Directions: Quote precisely the final stretch of the listing: start at the line containing "67.43.228.252:11941" and stop after the last line.

Data section:

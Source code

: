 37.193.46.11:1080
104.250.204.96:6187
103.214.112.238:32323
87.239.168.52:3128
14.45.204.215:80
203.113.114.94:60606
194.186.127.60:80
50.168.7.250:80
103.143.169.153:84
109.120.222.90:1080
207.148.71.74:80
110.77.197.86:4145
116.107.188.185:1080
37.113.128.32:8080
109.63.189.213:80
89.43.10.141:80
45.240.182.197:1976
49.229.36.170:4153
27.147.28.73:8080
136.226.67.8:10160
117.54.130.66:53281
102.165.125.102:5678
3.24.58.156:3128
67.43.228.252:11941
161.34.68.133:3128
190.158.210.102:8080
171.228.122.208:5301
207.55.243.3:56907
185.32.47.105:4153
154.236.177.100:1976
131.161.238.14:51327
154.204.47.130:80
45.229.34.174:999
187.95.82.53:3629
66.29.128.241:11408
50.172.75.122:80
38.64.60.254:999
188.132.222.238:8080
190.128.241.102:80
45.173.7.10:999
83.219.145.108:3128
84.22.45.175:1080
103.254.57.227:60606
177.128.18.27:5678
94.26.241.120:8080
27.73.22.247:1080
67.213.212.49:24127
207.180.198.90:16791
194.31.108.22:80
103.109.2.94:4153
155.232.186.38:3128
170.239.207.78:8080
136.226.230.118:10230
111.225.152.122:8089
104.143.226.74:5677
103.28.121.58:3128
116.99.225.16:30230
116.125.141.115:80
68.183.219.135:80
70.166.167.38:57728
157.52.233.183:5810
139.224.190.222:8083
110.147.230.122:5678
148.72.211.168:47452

Task output:
67.43.228.252:11941
161.34.68.133:3128
190.158.210.102:8080
171.228.122.208:5301
207.55.243.3:56907
185.32.47.105:4153
154.236.177.100:1976
131.161.238.14:51327
154.204.47.130:80
45.229.34.174:999
187.95.82.53:3629
66.29.128.241:11408
50.172.75.122:80
38.64.60.254:999
188.132.222.238:8080
190.128.241.102:80
45.173.7.10:999
83.219.145.108:3128
84.22.45.175:1080
103.254.57.227:60606
177.128.18.27:5678
94.26.241.120:8080
27.73.22.247:1080
67.213.212.49:24127
207.180.198.90:16791
194.31.108.22:80
103.109.2.94:4153
155.232.186.38:3128
170.239.207.78:8080
136.226.230.118:10230
111.225.152.122:8089
104.143.226.74:5677
103.28.121.58:3128
116.99.225.16:30230
116.125.141.115:80
68.183.219.135:80
70.166.167.38:57728
157.52.233.183:5810
139.224.190.222:8083
110.147.230.122:5678
148.72.211.168:47452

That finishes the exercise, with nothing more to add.